Primary LanguagePython


This repo is inherited from https://github.com/li-xirong/w2vvpp and https://github.com/danieljf24/dual_encoding


  • Ubuntu 16.04
  • cuda 10
  • python 2.7.12
  • conda
  • PyTorch 1.2.0
  • tensorboard 1.14.0
  • numpy 1.16.4
  • keras
  • tensorflow

Set up environment

Change environment variables to desired folder and create folder storing dataset(VisualSearch)

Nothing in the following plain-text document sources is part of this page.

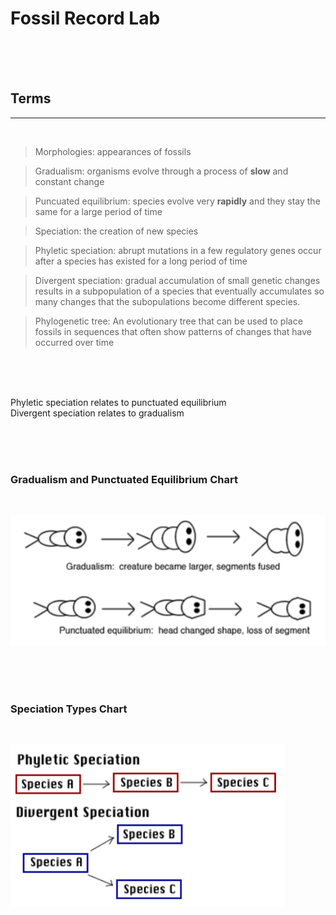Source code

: # Fossil Record Lab


<br>
<br>
<br>


## Terms
<hr>
<br>

>Morphologies: appearances of fossils  

>Gradualism: organisms evolve through a process of **slow** and constant change

>Puncuated equilibrium: species evolve very **rapidly** and they stay the same for a large period of time

>Speciation: the creation of new species

>Phyletic speciation: abrupt mutations in a few regulatory genes occur after a species has existed for a long period of time

>Divergent speciation: gradual accumulation of small genetic changes results in a subpopulation of a species that eventually accumulates so many changes that the subopulations become different species.

>Phylogenetic tree: An evolutionary tree that can be used to place fossils in sequences that often show patterns of changes that have occurred over time

<br>
<br>
<br>

Phyletic speciation relates to punctuated equilibrium  
Divergent speciation relates to gradualism

<br>
<br>
<br>

### Gradualism and Punctuated Equilibrium Chart
<br>

![Gradualism and Punctuated Equilibrium Chart](Fossil_Diagram_1.png "Gradualism and Punctuated Equilibrium Chart")


<br>
<br>
<br>

### Speciation Types Chart
<br>

![Speciation Types Chart](Fossil_Diagram_2.png "Speciation Types Chart")



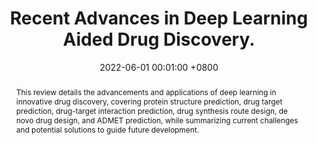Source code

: ---
title:          "Recent Advances in Deep Learning Aided Drug Discovery."
date:           2022-06-01 00:01:00 +0800
selected:       false
pub:            "Progress in Pharmaceutical Sciences"
pub_date:       "2022"
abstract: >-
  This review details the advancements and applications of deep learning in innovative drug discovery, covering protein structure prediction, drug target prediction, drug-target interaction prediction, drug synthesis route design, de novo drug design, and ADMET prediction, while summarizing current challenges and potential solutions to guide future development.
# cover:          /assets/images/covers/2021-4-cover.jpg
authors:
- Dai, Q.-Q.*
- Yu, J.-L.*
- Li, G.-B.#
links:
  Paper: https://pps.cpu.edu.cn/article/id/7183a947-69e5-439c-88eb-db7789caa750
---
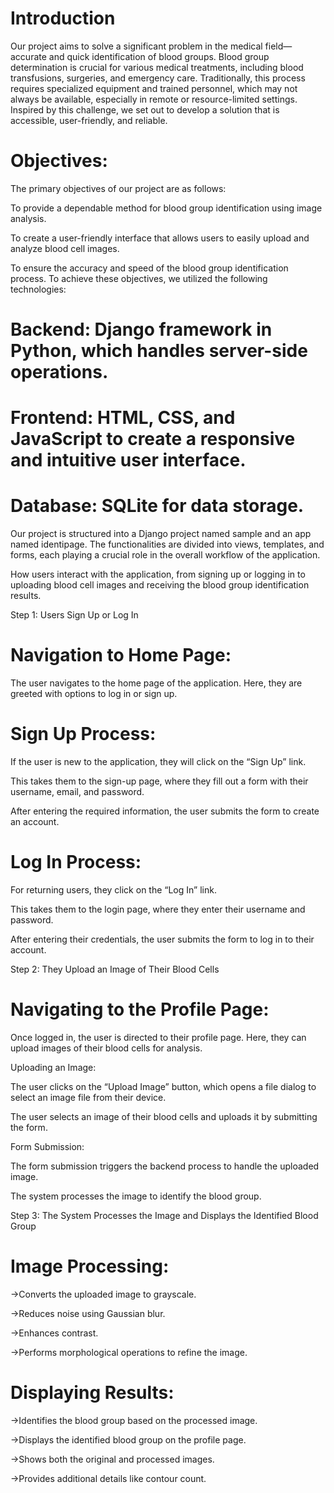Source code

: # Introduction
Our project aims to solve a significant problem in the medical field—accurate and quick identification of blood groups. Blood group determination is crucial for various medical treatments, including blood transfusions, surgeries, and emergency care. Traditionally, this process requires specialized equipment and trained personnel, which may not always be available, especially in remote or resource-limited settings. Inspired by this challenge, we set out to develop a solution that is accessible, user-friendly, and reliable.

# Objectives:

The primary objectives of our project are as follows:

To provide a dependable method for blood group identification using image analysis.

To create a user-friendly interface that allows users to easily upload and analyze blood cell images.

To ensure the accuracy and speed of the blood group identification process.
To achieve these objectives, we utilized the following technologies:

# Backend: Django framework in Python, which handles server-side operations.

# Frontend: HTML, CSS, and JavaScript to create a responsive and intuitive user interface.

# Database: SQLite for data storage.

Our project is structured into a Django project named sample and an app named identipage. The functionalities are divided into views, templates, and forms, each playing a crucial role in the overall workflow of the application.


How users interact with the application, from signing up or logging in to uploading blood cell images and receiving the blood group identification results.


Step 1: Users Sign Up or Log In

# Navigation to Home Page:

The user navigates to the home page of the application. Here, they are greeted with options to log in or sign up.

# Sign Up Process:

If the user is new to the application, they will click on the “Sign Up” link.

This takes them to the sign-up page, where they fill out a form with their username, email, and password.

After entering the required information, the user submits the form to create an account.

# Log In Process:

For returning users, they click on the “Log In” link.

This takes them to the login page, where they enter their username and password.

After entering their credentials, the user submits the form to log in to their account.


Step 2: They Upload an Image of Their Blood Cells

# Navigating to the Profile Page:

Once logged in, the user is directed to their profile page. Here, they can upload images of their blood cells for analysis.

Uploading an Image:

The user clicks on the “Upload Image” button, which opens a file dialog to select an image file from their device.

The user selects an image of their blood cells and uploads it by submitting the form.

Form Submission:

The form submission triggers the backend process to handle the uploaded image.

The system processes the image to identify the blood group.


Step 3: The System Processes the Image and Displays the Identified Blood Group

# Image Processing:

->Converts the uploaded image to grayscale.

->Reduces noise using Gaussian blur.

->Enhances contrast.

->Performs morphological operations to refine the image.

# Displaying Results:

->Identifies the blood group based on the processed image.

->Displays the identified blood group on the profile page.

->Shows both the original and processed images.

->Provides additional details like contour count.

export HOME=/path/to/desired/folder
cd $HOME
mkdir VisualSearch
git clone https://github.com/0902338471/W2VV.git
conda create -n W2VV python=2.7
conda activate W2VV
pip install -r ~/W2VV/w2vvpp/requirements.txt

Extract features with ResNet152

1.Run following code, replace ${your_data_name} variable by your own data name

mkdir ~/${your_data_name}   
mkdir ~/VisualSearch/${your_data_name}/
mkdir ~/VisualSearch/${your_data_name}/FeatureData/
mkdir ~/VisualSearch/${your_data_name}/TextData/
  1. Download all your dataset inside folder ~/W2VV/DATASET/{train/val/test}/${your_data_name}.(storing images and captions data in separate subfolder)
  2. Copying image caption file with format: [image-name] [text_catption] inside folder ~/VisualSearch/${data_name}/TextData/${data_name}.caption.txt/
  3. Run following code, replace ${image_folder} ${output_features_name} with your folder image dataset and desired txt file storing extracted features respectively
python resnext_152_extract.py --data_path ${image_folder} -- feature_path ${output_features_name}.txt

Convert features txt file to bin file format

Run following code, replace ${output_features_name} and ${data_name}

python txt2bin.py 1000 ~/W2VV/${output_features_name} 0 ~/VisualSearch/${data_name}/FeatureData/mean_resnext101_resnet152

After previous steps, your dataset folder will have following format

├── FeatureData
│   └── mean_resnext101_resnet152
│       ├── feature.bin
│       ├── shape.txt
│       └── id.txt
└── TextData
    └── ${your_data_name}.caption.txt
  • FeatureData: extracted image feature.
  • feature.bin: extracted features in binary format
  • ${your_data_name}.caption.txt: caption data. The file structure is as follows, in which the image and sentence in the same line are relevant.
image_id_1#1 sentence_1
image_id_1#2 sentence_2
image_id_n#1 sentence_k


Building vocabulary for caption file

Run following code

cd ~/W2VV/w2vvpp
./do_build_vocab.sh ${data_name}